Work request
When you reach the line containing "Levesque 2016 ApJ" in the entries below, please begin setting down lines exactly, stop only after the last one, and add nothing else.

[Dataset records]
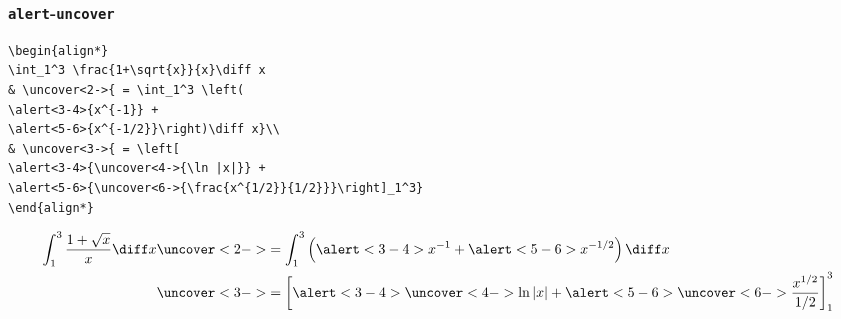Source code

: \begin{frame}[fragile]
\frametitle{\texttt{alert}-\texttt{uncover}}
{\small
\begin{verbatim}
\begin{align*}
\int_1^3 \frac{1+\sqrt{x}}{x}\diff x
& \uncover<2->{ = \int_1^3 \left( 
\alert<3-4>{x^{-1}} + 
\alert<5-6>{x^{-1/2}}\right)\diff x}\\
& \uncover<3->{ = \left[ 
\alert<3-4>{\uncover<4->{\ln |x|}} + 
\alert<5-6>{\uncover<6->{\frac{x^{1/2}}{1/2}}}\right]_1^3}
\end{align*}
\end{verbatim}
}

\begin{example}
\abovedisplayskip=0pt
\belowdisplayskip=-15pt
\begin{align*}
\int_1^3 \frac{1+\sqrt{x}}{x}\diff x%
& \uncover<2->{ = \int_1^3 \left( \alert<3-4>{x^{-1}} + \alert<5-6>{x^{-1/2}}\right)\diff x}\\%
& \uncover<3->{ = \left[ \alert<3-4>{\uncover<4->{\ln |x|}} + \alert<5-6>{\uncover<6->{\frac{x^{1/2}}{1/2}}}\right]_1^3}%
\end{align*}
\end{example}
\end{frame}
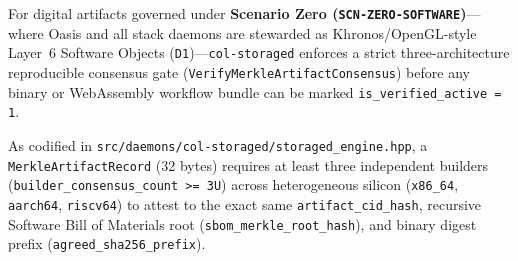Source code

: For digital artifacts governed under \textbf{Scenario Zero (\texttt{SCN-ZERO-SOFTWARE})}---where Oasis and all stack daemons are stewarded as Khronos/OpenGL-style Layer~6 Software Objects (\texttt{D1})---\texttt{col-storaged} enforces a strict three-architecture reproducible consensus gate (\texttt{VerifyMerkleArtifactConsensus}) before any binary or WebAssembly workflow bundle can be marked \texttt{is\_verified\_active = 1}.

As codified in \texttt{src/daemons/col-storaged/storaged\_engine.hpp}, a \texttt{MerkleArtifactRecord} (32 bytes) requires at least three independent builders (\texttt{builder\_consensus\_count >= 3U}) across heterogeneous silicon (\texttt{x86\_64}, \texttt{aarch64}, \texttt{riscv64}) to attest to the exact same \texttt{artifact\_cid\_hash}, recursive Software Bill of Materials root (\texttt{sbom\_merkle\_root\_hash}), and binary digest prefix (\texttt{agreed\_sha256\_prefix}).

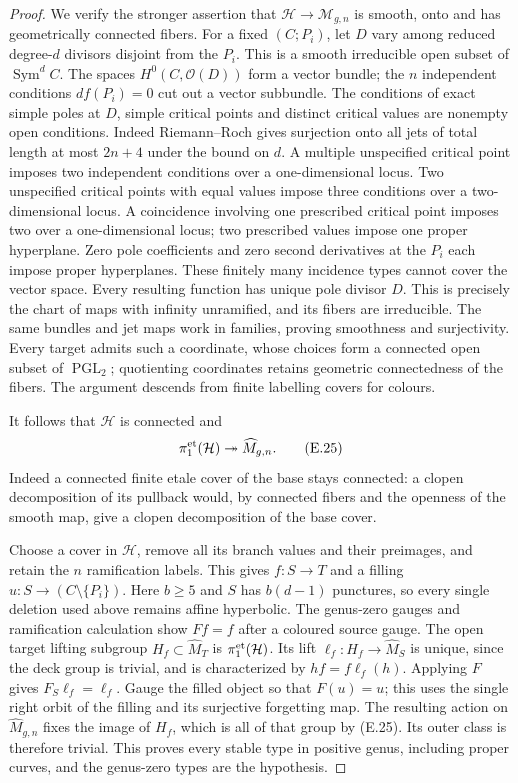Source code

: \begin{proof}
We verify the stronger assertion that
$\mathcal H\to\mathcal M_{g,n}$ is smooth, onto and has
geometrically connected fibers.  For a fixed $(C;P_i)$, let
$D$ vary among reduced degree-$d$ divisors disjoint from the
$P_i$.  This is a smooth irreducible open subset of
$\operatorname{Sym}^d C$.  The spaces $H^0(C,\mathcal O(D))$
form a vector bundle; the $n$ independent conditions
$df(P_i)=0$ cut out a vector subbundle.
The conditions of exact simple poles at $D$, simple critical
points and distinct critical values are nonempty open
conditions.  Indeed Riemann--Roch gives surjection onto all
jets of total length at most $2n+4$ under the bound on $d$.
A multiple unspecified critical point imposes two independent
conditions over a one-dimensional locus.  Two unspecified
critical points with equal values impose three conditions
over a two-dimensional locus.  A coincidence involving one
prescribed critical point imposes two over a one-dimensional
locus; two prescribed values impose one proper hyperplane.
Zero pole coefficients and zero second derivatives at the
$P_i$ each impose proper hyperplanes.  These finitely many
incidence types cannot cover the vector space.
Every resulting function has unique pole divisor $D$.
This is precisely the chart of maps with infinity unramified,
and its fibers are irreducible.  The same bundles and jet
maps work in families, proving smoothness and surjectivity.
Every target admits such a coordinate, whose choices form a
connected open subset of $\operatorname{PGL}_2$; quotienting
coordinates retains geometric connectedness of the fibers.
The argument descends from finite labelling covers for colours.

It follows that $\mathcal H$ is connected and
\[
             \pi_1^{\rm et}(\mathcal H)\twoheadrightarrow
                          \widehat M_{g,n}.               \tag{E.25}
\]
Indeed a connected finite etale cover of the base stays
connected: a clopen decomposition of its pullback would,
by connected fibers and the openness of the smooth map,
give a clopen decomposition of the base cover.

Choose a cover in $\mathcal H$, remove all its branch values
and their preimages, and retain the $n$ ramification labels.
This gives $f:S\to T$ and a filling $u:S\to(C\setminus\{P_i\})$.
Here $b\geq5$ and $S$ has $b(d-1)$ punctures, so every
single deletion used above remains affine hyperbolic.
The genus-zero gauges and ramification calculation show
$Ff=f$ after a coloured source gauge.  The open target
lifting subgroup $H_f\subset\widehat M_T$ is
$\pi_1^{\rm et}(\mathcal H)$.  Its lift
$\ell_f:H_f\to\widehat M_S$ is unique, since the deck group
is trivial, and is characterized by $hf=f\ell_f(h)$.
Applying $F$ gives $F_S\ell_f=\ell_f$.
Gauge the filled object so that $F(u)=u$; this uses the single
right orbit of the filling and its surjective forgetting map.
The resulting action on $\widehat M_{g,n}$ fixes the image
of $H_f$, which is all of that group by (E.25).
Its outer class is therefore trivial.  This proves every
stable type in positive genus, including proper curves, and
the genus-zero types are the hypothesis.
\end{proof}

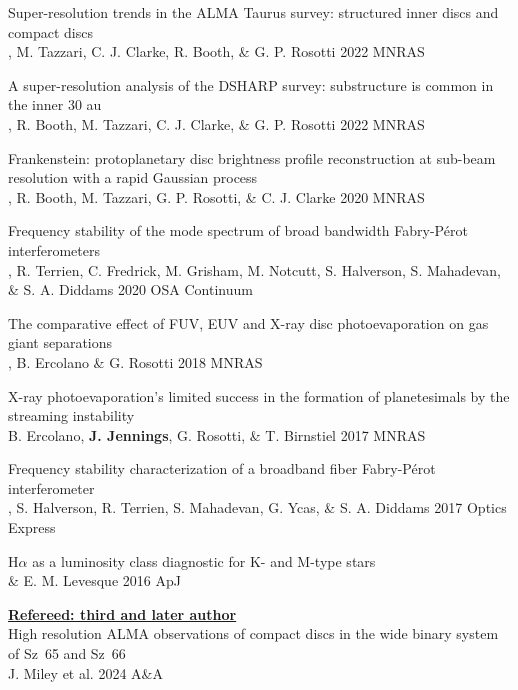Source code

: \documentclass[10pt,preprint]{aastex}
\begin{document}
\noindent Super-resolution trends in the ALMA Taurus survey: structured inner discs and compact discs \\
, M. Tazzari, C. J. Clarke, R. Booth, \& G. P. Rosotti 2022 MNRAS 

\noindent A super-resolution analysis of the DSHARP survey: substructure is common in the inner 30 au \\
, R. Booth, M. Tazzari, C. J. Clarke, \& G. P. Rosotti 2022 MNRAS

\noindent Frankenstein: protoplanetary disc brightness profile reconstruction at sub-beam resolution with a rapid Gaussian process \\
, R. Booth, M. Tazzari, G. P. Rosotti, \& C. J. Clarke 2020 MNRAS

\noindent Frequency stability of the mode spectrum of broad bandwidth Fabry-P{\'e}rot interferometers \\
, R. Terrien, C. Fredrick, M. Grisham, M. Notcutt, S. Halverson, S. Mahadevan, \\ 
\indent \& S. A. Diddams 2020 OSA Continuum 

\noindent The comparative effect of FUV, EUV and X-ray disc photoevaporation on gas giant separations \\
, B. Ercolano \& G. Rosotti 2018 MNRAS 

\noindent X-ray photoevaporation's limited success in the formation of planetesimals by the streaming instability\\
\indent B. Ercolano, {\bf J. Jennings}, G. Rosotti, \& T. Birnstiel 2017 MNRAS


\noindent Frequency stability characterization of a broadband fiber Fabry-P{\'e}rot interferometer \\
, S. Halverson, R. Terrien, S. Mahadevan, G. Ycas, \& S. A. Diddams 2017 Optics Express

\noindent H$\alpha$ as a luminosity class diagnostic for K- and M-type stars \\
 \& E. M. Levesque 2016 ApJ 

\noindent \underline{{\bf Refereed: third and later author}} \\
\noindent High resolution ALMA observations of compact discs in the wide binary system of Sz~65 and Sz~66\\
\indent J. Miley et al. 2024 A\&A
\end{document}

Exercise response
 \& E. M. Levesque 2016 ApJ 

\noindent \underline{{\bf Refereed: third and later author}} \\
\noindent High resolution ALMA observations of compact discs in the wide binary system of Sz~65 and Sz~66\\
\indent J. Miley et al. 2024 A\&A
\end{document}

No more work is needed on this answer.